■ About this task:
Whenever a line below mentions the word "ejemplo", that line should be copied.

• • • •

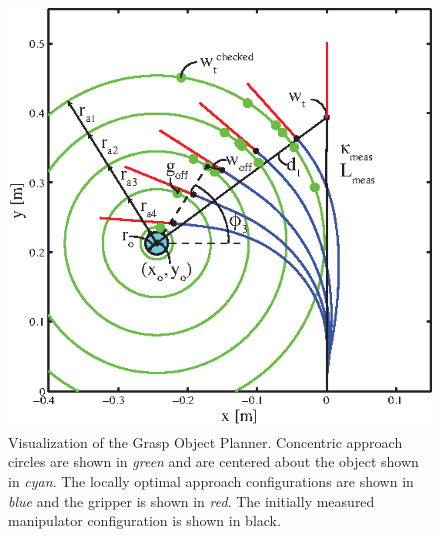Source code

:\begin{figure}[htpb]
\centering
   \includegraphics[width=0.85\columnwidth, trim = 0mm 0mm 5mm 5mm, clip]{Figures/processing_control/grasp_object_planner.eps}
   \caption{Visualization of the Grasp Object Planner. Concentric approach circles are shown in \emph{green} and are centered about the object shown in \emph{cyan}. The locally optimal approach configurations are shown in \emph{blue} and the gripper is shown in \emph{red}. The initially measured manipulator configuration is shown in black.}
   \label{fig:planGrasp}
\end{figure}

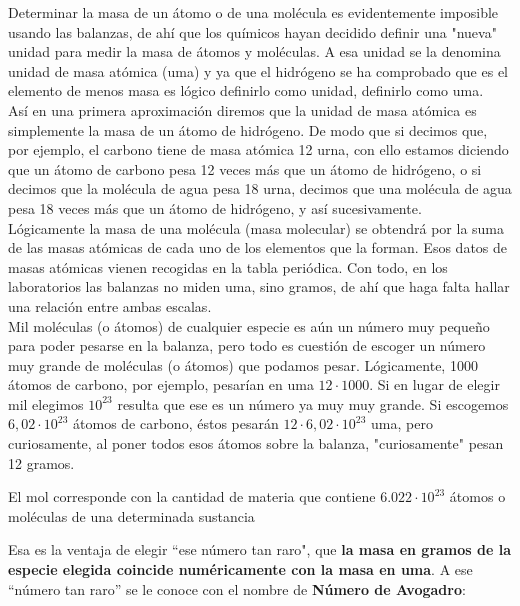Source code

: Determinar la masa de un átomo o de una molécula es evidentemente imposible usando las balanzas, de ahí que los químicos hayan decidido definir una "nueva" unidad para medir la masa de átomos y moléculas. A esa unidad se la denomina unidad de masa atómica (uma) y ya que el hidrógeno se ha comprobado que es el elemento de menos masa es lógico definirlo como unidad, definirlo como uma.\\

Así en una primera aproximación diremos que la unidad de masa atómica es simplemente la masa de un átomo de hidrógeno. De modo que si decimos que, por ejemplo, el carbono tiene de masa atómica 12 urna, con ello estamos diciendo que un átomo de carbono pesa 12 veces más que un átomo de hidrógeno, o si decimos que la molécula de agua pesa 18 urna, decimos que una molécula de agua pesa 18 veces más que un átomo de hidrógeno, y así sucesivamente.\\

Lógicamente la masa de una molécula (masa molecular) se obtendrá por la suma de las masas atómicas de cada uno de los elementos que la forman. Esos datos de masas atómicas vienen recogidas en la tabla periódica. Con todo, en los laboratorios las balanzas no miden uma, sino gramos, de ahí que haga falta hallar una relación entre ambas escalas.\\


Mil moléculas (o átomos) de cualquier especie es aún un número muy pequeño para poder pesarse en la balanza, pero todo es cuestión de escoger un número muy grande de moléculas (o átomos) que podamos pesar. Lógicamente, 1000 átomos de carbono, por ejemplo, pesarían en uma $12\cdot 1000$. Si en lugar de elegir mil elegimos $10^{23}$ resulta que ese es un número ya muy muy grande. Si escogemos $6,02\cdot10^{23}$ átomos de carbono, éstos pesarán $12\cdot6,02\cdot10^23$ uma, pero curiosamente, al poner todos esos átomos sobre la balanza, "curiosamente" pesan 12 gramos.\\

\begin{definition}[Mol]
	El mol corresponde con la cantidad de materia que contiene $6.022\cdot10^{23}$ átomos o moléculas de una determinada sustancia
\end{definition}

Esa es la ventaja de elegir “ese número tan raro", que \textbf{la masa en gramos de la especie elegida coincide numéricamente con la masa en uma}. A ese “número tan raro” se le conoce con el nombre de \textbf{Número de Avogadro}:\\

• • • •

■ Solved problem:
Así en una primera aproximación diremos que la unidad de masa atómica es simplemente la masa de un átomo de hidrógeno. De modo que si decimos que, por ejemplo, el carbono tiene de masa atómica 12 urna, con ello estamos diciendo que un átomo de carbono pesa 12 veces más que un átomo de hidrógeno, o si decimos que la molécula de agua pesa 18 urna, decimos que una molécula de agua pesa 18 veces más que un átomo de hidrógeno, y así sucesivamente.\\
Mil moléculas (o átomos) de cualquier especie es aún un número muy pequeño para poder pesarse en la balanza, pero todo es cuestión de escoger un número muy grande de moléculas (o átomos) que podamos pesar. Lógicamente, 1000 átomos de carbono, por ejemplo, pesarían en uma $12\cdot 1000$. Si en lugar de elegir mil elegimos $10^{23}$ resulta que ese es un número ya muy muy grande. Si escogemos $6,02\cdot10^{23}$ átomos de carbono, éstos pesarán $12\cdot6,02\cdot10^23$ uma, pero curiosamente, al poner todos esos átomos sobre la balanza, "curiosamente" pesan 12 gramos.\\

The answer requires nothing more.